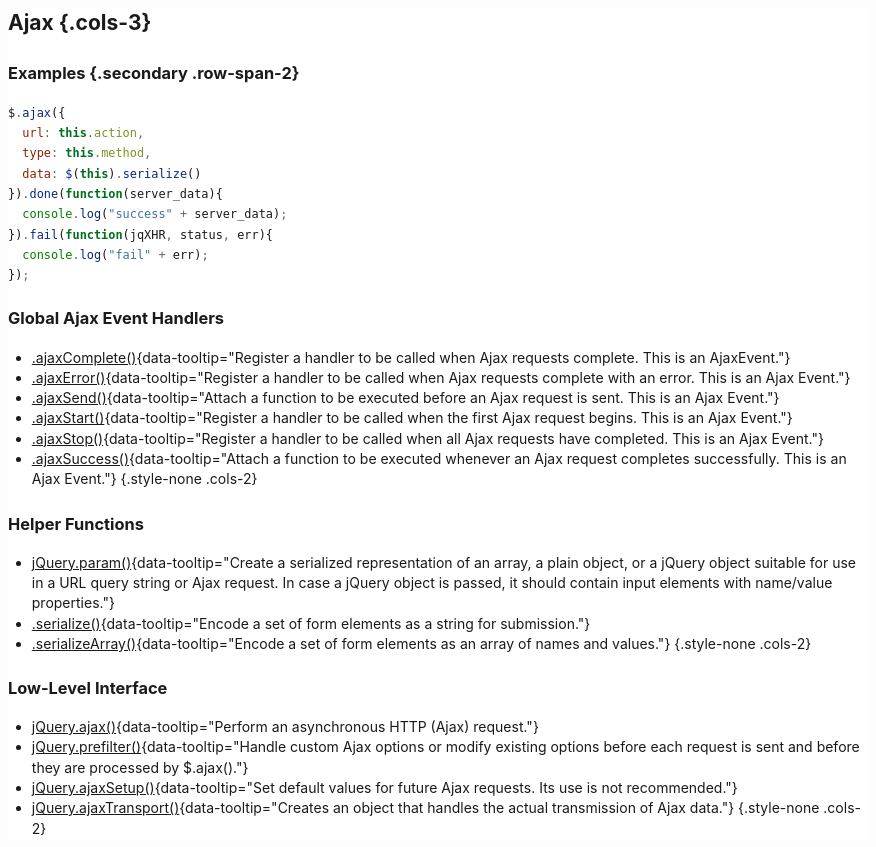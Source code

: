 

Ajax {.cols-3}
------------

### Examples {.secondary .row-span-2}
```javascript
$.ajax({
  url: this.action,
  type: this.method,
  data: $(this).serialize()
}).done(function(server_data){
  console.log("success" + server_data);
}).fail(function(jqXHR, status, err){
  console.log("fail" + err);
});
```


### Global Ajax Event Handlers
- [.ajaxComplete()](https://api.jquery.com/ajaxComplete/){data-tooltip="Register a handler to be called when Ajax requests complete. This is an AjaxEvent."}
- [.ajaxError()](https://api.jquery.com/ajaxError/){data-tooltip="Register a handler to be called when Ajax requests complete with an error. This is an Ajax Event."}
- [.ajaxSend()](https://api.jquery.com/ajaxSend/){data-tooltip="Attach a function to be executed before an Ajax request is sent. This is an Ajax Event."}
- [.ajaxStart()](https://api.jquery.com/ajaxStart/){data-tooltip="Register a handler to be called when the first Ajax request begins. This is an Ajax Event."}
- [.ajaxStop()](https://api.jquery.com/ajaxStop/){data-tooltip="Register a handler to be called when all Ajax requests have completed. This is an Ajax Event."}
- [.ajaxSuccess()](https://api.jquery.com/ajaxSuccess/){data-tooltip="Attach a function to be executed whenever an Ajax request completes successfully. This is an Ajax Event."}
{.style-none .cols-2}

### Helper Functions
- [jQuery.param()](https://api.jquery.com/jQuery.param/){data-tooltip="Create a serialized representation of an array, a plain object, or a jQuery object suitable for use in a URL query string or Ajax request. In case a jQuery object is passed, it should contain input elements with name/value properties."}
- [.serialize()](https://api.jquery.com/serialize/){data-tooltip="Encode a set of form elements as a string for submission."}
- [.serializeArray()](https://api.jquery.com/serializeArray/){data-tooltip="Encode a set of form elements as an array of names and values."}
{.style-none .cols-2}

### Low-Level Interface
- [jQuery.ajax()](https://api.jquery.com/jQuery.ajax/){data-tooltip="Perform an asynchronous HTTP (Ajax) request."}
- [jQuery.prefilter()](https://api.jquery.com/jQuery.ajaxPrefilter/){data-tooltip="Handle custom Ajax options or modify existing options before each request is sent and before they are processed by $.ajax()."}
- [jQuery.ajaxSetup()](https://api.jquery.com/jQuery.ajaxSetup/){data-tooltip="Set default values for future Ajax requests. Its use is not recommended."}
- [jQuery.ajaxTransport()](https://api.jquery.com/jQuery.ajaxTransport/){data-tooltip="Creates an object that handles the actual transmission of Ajax data."}
{.style-none .cols-2}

# # # #

(EXERCISE AIM)
Return only the lines from the start of the data through the line that contains "a serialized representation", please, copying them exactly and omitting all pictures.

(RESPONSE FOR THIS EXERCISE)
Source code

: 

Ajax {.cols-3}
------------

### Examples {.secondary .row-span-2}
```javascript
$.ajax({
  url: this.action,
  type: this.method,
  data: $(this).serialize()
}).done(function(server_data){
  console.log("success" + server_data);
}).fail(function(jqXHR, status, err){
  console.log("fail" + err);
});
```


### Global Ajax Event Handlers
- [.ajaxComplete()](https://api.jquery.com/ajaxComplete/){data-tooltip="Register a handler to be called when Ajax requests complete. This is an AjaxEvent."}
- [.ajaxError()](https://api.jquery.com/ajaxError/){data-tooltip="Register a handler to be called when Ajax requests complete with an error. This is an Ajax Event."}
- [.ajaxSend()](https://api.jquery.com/ajaxSend/){data-tooltip="Attach a function to be executed before an Ajax request is sent. This is an Ajax Event."}
- [.ajaxStart()](https://api.jquery.com/ajaxStart/){data-tooltip="Register a handler to be called when the first Ajax request begins. This is an Ajax Event."}
- [.ajaxStop()](https://api.jquery.com/ajaxStop/){data-tooltip="Register a handler to be called when all Ajax requests have completed. This is an Ajax Event."}
- [.ajaxSuccess()](https://api.jquery.com/ajaxSuccess/){data-tooltip="Attach a function to be executed whenever an Ajax request completes successfully. This is an Ajax Event."}
{.style-none .cols-2}

### Helper Functions
- [jQuery.param()](https://api.jquery.com/jQuery.param/){data-tooltip="Create a serialized representation of an array, a plain object, or a jQuery object suitable for use in a URL query string or Ajax request. In case a jQuery object is passed, it should contain input elements with name/value properties."}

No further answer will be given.